--- START ---
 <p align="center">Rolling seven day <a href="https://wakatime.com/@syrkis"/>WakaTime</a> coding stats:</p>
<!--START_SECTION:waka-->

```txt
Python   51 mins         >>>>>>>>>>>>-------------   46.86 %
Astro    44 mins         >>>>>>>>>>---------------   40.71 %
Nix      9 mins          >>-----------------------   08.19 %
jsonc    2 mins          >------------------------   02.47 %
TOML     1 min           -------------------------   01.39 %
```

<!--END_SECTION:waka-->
--- END ---
#### [TASK ITEM]
The count, and nothing else: how many lines of the entries contain the word "mins"?

#### [EXERCISE RESULT]
4